→ **MATERIAL FOR THIS TASK**
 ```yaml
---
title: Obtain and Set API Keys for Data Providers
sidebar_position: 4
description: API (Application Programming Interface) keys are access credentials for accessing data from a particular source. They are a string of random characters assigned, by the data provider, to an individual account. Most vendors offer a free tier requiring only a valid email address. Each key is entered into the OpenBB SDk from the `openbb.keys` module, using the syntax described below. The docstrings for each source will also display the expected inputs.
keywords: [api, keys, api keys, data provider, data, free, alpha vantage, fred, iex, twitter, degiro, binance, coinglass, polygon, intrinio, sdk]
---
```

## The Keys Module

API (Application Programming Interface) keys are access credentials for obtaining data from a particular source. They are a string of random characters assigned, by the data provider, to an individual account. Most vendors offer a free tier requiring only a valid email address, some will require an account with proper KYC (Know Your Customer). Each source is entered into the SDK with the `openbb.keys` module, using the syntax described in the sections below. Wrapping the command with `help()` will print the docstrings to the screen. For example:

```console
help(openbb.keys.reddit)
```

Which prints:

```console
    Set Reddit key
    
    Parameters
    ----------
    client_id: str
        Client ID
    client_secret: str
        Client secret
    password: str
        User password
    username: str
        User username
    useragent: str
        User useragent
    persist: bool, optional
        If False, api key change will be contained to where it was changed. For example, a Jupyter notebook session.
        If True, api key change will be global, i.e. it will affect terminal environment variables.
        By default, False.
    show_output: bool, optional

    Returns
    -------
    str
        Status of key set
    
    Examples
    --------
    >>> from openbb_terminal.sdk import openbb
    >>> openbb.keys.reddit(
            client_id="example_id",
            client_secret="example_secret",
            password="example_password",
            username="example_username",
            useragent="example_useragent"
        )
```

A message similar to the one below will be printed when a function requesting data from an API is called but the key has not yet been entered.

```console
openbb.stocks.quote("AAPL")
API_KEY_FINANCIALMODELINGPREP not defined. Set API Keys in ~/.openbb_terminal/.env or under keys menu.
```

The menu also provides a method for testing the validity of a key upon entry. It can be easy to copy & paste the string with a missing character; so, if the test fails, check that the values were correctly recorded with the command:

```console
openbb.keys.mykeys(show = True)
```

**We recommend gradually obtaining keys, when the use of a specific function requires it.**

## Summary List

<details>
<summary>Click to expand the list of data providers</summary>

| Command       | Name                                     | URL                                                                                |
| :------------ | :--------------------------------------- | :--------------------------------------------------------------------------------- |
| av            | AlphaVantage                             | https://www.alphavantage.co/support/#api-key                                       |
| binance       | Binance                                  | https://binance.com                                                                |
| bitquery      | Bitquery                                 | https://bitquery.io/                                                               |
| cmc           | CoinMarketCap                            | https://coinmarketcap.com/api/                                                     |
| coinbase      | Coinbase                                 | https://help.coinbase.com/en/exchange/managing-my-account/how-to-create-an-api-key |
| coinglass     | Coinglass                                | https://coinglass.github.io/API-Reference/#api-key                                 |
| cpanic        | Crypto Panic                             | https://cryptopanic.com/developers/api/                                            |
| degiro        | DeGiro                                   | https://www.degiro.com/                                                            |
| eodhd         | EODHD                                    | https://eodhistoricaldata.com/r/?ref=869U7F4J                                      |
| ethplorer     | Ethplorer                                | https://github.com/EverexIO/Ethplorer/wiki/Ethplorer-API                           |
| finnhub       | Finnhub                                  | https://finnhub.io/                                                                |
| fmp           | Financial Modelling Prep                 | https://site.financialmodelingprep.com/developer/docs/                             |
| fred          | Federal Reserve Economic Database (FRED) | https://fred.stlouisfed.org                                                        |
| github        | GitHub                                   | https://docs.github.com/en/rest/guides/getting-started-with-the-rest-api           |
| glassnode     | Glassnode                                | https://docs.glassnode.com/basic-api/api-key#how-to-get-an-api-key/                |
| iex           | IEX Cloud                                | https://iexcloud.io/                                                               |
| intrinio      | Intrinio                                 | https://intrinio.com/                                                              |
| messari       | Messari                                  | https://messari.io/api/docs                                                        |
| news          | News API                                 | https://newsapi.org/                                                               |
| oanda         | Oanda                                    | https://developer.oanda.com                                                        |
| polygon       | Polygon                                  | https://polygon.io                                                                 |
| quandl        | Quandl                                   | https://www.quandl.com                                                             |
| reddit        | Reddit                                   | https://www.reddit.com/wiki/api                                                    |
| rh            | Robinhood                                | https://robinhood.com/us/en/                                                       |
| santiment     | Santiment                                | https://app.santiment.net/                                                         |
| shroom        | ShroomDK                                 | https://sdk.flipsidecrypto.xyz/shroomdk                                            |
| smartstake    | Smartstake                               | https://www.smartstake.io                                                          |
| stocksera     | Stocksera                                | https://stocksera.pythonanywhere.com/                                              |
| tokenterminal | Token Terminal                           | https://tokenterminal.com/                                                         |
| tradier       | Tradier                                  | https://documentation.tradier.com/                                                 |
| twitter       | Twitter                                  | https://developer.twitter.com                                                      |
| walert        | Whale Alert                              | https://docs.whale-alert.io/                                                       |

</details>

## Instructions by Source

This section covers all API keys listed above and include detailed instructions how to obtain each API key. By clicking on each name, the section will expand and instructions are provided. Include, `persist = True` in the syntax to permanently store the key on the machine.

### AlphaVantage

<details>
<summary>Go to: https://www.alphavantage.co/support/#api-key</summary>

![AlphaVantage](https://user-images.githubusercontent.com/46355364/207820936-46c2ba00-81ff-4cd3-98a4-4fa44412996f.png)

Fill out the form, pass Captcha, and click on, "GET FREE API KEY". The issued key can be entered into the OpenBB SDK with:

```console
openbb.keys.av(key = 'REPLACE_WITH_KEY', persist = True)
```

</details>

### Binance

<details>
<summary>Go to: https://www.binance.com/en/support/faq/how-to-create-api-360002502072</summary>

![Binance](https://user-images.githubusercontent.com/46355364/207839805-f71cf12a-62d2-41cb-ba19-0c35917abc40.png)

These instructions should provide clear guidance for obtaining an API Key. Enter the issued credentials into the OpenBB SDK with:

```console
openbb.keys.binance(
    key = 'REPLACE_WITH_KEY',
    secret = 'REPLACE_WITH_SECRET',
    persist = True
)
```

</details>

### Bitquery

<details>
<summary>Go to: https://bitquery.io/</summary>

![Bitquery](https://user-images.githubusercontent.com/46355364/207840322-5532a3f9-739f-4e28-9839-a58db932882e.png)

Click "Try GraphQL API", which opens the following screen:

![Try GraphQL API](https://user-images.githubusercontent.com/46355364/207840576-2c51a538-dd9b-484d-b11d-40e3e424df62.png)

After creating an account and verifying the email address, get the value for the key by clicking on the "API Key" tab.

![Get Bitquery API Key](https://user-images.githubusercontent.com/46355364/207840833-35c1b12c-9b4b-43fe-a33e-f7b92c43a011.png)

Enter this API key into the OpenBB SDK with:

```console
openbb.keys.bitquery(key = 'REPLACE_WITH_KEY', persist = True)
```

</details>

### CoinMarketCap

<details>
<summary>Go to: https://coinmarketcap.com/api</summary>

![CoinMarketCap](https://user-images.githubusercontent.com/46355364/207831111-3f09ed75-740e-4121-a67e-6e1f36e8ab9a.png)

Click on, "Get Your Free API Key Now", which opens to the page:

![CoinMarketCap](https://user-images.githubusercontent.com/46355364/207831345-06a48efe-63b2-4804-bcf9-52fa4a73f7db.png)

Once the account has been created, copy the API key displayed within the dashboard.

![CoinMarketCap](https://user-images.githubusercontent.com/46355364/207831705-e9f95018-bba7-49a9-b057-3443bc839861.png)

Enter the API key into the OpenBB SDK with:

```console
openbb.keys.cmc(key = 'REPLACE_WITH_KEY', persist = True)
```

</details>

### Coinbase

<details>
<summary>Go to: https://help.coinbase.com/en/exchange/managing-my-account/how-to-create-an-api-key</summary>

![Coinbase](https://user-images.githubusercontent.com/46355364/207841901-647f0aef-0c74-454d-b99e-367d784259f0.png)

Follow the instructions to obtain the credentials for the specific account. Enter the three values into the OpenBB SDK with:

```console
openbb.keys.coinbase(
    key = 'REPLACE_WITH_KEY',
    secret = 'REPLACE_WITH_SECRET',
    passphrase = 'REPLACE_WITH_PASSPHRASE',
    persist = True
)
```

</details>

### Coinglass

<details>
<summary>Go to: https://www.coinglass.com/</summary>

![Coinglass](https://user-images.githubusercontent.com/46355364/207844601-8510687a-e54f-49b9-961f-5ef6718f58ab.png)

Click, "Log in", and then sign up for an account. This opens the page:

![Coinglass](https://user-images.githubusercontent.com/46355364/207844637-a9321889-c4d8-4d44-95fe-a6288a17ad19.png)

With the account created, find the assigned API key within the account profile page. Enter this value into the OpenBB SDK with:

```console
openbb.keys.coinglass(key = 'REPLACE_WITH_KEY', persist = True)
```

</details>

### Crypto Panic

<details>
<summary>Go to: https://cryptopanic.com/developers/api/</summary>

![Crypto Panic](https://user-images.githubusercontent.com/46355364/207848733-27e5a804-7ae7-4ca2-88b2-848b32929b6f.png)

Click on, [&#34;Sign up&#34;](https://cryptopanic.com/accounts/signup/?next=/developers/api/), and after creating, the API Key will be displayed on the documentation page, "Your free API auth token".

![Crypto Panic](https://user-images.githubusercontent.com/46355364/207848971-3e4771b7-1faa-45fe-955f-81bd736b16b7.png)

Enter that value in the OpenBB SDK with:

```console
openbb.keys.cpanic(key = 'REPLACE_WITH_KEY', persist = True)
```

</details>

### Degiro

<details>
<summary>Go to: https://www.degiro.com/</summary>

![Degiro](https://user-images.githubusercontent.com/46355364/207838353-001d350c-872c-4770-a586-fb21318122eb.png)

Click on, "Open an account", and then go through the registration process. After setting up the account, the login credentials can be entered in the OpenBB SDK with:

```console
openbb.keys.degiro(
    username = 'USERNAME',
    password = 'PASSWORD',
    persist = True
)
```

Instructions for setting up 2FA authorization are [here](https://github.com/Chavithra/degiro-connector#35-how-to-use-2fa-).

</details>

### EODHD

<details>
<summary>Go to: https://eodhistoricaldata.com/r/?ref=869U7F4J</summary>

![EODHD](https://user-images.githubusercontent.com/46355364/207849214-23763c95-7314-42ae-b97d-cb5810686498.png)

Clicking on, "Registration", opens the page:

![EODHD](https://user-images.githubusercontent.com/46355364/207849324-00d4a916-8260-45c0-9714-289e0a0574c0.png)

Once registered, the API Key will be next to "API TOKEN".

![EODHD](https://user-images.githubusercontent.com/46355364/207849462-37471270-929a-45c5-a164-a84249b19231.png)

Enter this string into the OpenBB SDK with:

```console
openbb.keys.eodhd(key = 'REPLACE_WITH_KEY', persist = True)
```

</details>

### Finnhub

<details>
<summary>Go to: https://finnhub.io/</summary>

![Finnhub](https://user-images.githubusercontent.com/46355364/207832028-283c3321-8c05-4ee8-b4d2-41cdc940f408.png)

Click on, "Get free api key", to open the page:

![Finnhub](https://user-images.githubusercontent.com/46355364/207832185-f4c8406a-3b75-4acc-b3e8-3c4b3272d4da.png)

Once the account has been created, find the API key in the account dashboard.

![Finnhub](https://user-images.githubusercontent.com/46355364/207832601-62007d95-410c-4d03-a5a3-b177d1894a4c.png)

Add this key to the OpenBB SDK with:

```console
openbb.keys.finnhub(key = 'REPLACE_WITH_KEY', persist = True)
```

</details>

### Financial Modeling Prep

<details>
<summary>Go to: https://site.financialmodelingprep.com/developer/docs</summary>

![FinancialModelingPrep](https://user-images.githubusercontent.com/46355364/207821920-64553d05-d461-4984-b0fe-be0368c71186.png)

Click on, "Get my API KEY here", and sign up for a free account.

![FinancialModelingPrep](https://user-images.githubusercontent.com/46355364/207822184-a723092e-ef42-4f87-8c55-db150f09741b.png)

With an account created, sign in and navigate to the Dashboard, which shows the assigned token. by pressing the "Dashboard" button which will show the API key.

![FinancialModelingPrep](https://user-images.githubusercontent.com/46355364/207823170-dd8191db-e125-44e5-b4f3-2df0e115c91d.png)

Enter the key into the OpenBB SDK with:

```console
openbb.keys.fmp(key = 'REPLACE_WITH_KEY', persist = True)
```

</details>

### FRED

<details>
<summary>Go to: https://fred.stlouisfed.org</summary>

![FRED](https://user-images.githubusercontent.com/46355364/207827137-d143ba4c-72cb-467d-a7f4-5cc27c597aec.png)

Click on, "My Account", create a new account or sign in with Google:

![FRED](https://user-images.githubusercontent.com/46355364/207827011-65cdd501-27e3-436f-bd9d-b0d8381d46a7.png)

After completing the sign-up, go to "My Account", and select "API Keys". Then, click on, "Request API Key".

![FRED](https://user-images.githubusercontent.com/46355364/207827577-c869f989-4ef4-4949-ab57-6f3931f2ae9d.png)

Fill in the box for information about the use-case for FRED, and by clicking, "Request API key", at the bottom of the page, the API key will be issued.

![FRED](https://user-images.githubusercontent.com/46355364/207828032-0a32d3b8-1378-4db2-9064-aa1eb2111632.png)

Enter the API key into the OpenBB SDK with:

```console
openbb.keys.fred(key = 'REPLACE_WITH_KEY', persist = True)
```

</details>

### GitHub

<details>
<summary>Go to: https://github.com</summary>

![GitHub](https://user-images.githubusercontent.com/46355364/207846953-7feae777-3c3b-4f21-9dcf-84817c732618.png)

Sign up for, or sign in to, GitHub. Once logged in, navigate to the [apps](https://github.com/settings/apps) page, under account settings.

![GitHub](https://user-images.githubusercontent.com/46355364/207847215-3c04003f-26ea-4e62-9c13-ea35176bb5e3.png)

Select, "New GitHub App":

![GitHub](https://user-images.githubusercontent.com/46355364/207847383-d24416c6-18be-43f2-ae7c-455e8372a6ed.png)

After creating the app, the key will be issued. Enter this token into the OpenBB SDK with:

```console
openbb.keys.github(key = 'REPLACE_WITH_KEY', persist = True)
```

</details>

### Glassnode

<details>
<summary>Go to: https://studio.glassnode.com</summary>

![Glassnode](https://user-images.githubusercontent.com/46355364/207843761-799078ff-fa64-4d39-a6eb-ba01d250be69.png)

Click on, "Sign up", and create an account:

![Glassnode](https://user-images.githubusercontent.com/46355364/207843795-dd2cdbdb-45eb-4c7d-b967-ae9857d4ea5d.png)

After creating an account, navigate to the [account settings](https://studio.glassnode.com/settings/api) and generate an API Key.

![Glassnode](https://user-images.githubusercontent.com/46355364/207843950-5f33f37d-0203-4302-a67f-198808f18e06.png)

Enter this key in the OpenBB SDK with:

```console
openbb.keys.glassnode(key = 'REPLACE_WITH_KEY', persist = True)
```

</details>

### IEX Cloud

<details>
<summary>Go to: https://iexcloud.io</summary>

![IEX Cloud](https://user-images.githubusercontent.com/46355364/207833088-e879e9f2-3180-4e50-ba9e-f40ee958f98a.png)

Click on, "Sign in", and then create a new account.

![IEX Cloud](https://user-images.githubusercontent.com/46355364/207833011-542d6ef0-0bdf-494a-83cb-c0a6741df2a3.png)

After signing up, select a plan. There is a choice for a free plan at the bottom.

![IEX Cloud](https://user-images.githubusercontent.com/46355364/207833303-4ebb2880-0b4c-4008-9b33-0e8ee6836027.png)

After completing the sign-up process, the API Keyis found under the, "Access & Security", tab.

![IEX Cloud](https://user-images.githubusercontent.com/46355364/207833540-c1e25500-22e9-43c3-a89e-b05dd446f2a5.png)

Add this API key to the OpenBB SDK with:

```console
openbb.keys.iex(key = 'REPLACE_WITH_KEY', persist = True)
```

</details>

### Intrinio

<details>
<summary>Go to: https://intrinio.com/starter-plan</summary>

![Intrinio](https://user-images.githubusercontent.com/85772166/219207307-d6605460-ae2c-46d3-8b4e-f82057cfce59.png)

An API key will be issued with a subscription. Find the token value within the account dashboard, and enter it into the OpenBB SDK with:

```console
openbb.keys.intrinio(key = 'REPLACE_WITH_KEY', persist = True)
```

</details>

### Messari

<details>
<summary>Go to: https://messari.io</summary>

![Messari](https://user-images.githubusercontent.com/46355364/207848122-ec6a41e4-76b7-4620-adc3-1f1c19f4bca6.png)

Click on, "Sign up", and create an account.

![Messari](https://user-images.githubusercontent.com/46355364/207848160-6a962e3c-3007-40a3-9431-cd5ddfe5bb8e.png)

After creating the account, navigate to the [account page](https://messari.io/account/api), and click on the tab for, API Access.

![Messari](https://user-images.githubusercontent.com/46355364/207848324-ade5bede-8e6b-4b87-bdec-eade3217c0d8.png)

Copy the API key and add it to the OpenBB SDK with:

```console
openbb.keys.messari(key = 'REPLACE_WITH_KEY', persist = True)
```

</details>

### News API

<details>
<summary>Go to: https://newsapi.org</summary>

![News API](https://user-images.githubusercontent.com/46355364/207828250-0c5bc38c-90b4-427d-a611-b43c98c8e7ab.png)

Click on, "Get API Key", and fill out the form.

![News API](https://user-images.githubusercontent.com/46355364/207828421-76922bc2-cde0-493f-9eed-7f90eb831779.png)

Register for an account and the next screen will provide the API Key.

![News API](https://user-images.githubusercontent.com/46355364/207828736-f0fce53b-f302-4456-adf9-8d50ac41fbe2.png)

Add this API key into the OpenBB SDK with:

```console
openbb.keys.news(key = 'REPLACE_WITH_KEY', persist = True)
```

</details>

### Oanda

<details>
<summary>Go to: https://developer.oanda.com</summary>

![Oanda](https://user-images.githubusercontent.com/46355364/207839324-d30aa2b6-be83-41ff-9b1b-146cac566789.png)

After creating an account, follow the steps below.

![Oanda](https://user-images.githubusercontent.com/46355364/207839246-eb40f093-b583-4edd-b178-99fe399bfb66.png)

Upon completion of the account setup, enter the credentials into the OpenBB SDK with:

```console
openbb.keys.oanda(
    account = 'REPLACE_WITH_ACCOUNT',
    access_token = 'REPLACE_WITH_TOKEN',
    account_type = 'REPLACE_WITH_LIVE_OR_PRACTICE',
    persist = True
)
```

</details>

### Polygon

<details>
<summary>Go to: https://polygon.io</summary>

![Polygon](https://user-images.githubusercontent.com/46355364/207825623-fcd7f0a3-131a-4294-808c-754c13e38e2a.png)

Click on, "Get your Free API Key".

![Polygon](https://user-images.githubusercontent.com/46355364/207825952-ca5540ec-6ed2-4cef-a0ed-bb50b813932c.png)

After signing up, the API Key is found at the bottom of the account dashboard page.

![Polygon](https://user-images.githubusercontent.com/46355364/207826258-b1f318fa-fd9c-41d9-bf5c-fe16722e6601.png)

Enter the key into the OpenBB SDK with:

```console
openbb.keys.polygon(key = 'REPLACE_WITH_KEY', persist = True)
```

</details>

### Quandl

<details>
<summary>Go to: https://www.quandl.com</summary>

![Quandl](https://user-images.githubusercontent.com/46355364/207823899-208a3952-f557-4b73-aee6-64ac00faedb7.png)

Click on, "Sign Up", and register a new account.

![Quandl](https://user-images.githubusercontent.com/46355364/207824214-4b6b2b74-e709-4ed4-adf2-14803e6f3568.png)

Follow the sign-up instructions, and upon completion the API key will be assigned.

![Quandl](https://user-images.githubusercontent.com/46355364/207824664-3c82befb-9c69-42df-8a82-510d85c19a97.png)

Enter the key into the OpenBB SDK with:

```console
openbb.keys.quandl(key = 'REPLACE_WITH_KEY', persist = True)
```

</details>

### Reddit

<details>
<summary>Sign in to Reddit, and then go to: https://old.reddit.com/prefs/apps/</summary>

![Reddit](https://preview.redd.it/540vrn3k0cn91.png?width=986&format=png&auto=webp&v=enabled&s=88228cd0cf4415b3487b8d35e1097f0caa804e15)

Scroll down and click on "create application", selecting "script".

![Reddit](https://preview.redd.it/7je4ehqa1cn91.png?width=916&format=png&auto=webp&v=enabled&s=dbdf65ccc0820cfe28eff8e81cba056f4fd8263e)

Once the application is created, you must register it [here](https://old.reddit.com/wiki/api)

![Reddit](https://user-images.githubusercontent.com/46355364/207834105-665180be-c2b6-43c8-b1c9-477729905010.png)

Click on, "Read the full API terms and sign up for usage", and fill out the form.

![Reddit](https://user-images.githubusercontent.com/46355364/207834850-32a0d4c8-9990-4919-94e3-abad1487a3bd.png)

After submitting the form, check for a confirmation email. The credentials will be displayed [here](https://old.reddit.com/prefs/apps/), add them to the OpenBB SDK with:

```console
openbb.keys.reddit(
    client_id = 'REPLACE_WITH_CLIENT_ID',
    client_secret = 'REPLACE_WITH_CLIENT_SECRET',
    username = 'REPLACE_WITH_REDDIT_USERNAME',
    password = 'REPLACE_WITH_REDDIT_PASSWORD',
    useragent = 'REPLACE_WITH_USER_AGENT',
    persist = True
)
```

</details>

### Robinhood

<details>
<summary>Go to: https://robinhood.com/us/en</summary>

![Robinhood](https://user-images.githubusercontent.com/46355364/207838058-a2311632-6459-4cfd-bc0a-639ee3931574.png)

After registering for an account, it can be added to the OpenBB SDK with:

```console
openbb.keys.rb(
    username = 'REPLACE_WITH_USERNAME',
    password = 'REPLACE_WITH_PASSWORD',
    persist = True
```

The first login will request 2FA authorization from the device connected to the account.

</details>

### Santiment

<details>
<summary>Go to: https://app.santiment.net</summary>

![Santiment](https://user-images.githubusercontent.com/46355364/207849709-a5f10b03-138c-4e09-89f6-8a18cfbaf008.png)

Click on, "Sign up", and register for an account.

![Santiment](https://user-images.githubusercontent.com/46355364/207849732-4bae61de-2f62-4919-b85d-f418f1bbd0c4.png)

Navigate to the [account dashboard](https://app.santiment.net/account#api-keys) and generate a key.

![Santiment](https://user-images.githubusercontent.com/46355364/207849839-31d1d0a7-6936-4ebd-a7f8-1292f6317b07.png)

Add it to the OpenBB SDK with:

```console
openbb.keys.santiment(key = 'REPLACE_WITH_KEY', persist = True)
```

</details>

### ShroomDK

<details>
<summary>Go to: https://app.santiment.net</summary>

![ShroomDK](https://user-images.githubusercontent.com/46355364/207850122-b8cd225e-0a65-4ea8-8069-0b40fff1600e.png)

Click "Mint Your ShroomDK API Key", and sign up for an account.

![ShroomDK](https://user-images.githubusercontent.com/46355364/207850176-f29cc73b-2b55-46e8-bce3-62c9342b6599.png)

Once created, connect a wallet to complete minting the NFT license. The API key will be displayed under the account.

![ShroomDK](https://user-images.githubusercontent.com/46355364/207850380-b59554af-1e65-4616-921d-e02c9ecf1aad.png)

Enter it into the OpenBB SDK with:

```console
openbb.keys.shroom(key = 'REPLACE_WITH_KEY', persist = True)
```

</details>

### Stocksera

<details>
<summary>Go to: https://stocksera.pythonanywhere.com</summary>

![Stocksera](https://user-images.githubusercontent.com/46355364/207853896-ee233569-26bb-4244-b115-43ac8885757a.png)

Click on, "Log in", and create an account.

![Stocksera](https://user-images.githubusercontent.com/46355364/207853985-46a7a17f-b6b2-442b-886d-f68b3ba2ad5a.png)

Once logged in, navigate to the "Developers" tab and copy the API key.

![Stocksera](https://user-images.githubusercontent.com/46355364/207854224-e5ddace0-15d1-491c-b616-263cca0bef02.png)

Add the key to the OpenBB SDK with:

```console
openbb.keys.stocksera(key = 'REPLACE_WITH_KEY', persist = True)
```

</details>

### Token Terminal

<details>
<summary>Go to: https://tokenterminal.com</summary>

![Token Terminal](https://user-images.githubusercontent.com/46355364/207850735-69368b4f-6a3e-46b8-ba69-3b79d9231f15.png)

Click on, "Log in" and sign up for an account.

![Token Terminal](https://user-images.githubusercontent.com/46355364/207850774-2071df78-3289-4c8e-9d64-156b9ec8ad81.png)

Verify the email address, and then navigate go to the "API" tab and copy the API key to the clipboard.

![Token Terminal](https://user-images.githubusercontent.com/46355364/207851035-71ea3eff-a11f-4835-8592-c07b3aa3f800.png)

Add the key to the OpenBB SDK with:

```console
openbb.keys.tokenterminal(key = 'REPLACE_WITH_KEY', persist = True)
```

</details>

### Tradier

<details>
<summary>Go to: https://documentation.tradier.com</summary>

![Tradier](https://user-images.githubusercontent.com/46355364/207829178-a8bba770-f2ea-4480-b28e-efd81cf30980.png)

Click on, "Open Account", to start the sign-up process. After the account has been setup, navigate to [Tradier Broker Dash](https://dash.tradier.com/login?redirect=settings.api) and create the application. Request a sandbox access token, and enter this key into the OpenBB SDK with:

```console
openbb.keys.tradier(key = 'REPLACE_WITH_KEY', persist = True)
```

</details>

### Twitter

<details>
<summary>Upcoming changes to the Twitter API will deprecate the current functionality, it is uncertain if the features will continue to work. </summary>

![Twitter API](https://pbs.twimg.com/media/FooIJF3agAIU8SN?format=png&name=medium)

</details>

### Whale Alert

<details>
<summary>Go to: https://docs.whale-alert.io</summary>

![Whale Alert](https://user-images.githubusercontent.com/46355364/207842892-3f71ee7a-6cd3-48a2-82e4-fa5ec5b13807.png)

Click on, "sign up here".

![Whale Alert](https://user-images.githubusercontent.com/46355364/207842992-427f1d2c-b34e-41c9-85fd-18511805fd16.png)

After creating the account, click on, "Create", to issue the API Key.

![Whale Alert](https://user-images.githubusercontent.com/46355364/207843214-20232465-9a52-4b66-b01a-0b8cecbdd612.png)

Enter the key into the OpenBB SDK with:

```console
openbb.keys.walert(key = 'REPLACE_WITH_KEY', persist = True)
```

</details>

→ **YOUR ASSIGNMENT**
Filter the lines above so that only those with the string "displayed" remain, then copy them.

→ **RESULT OF THE TASK**
Once the account has been created, copy the API key displayed within the dashboard.
Click on, [&#34;Sign up&#34;](https://cryptopanic.com/accounts/signup/?next=/developers/api/), and after creating, the API Key will be displayed on the documentation page, "Your free API auth token".
After submitting the form, check for a confirmation email. The credentials will be displayed [here](https://old.reddit.com/prefs/apps/), add them to the OpenBB SDK with:
Once created, connect a wallet to complete minting the NFT license. The API key will be displayed under the account.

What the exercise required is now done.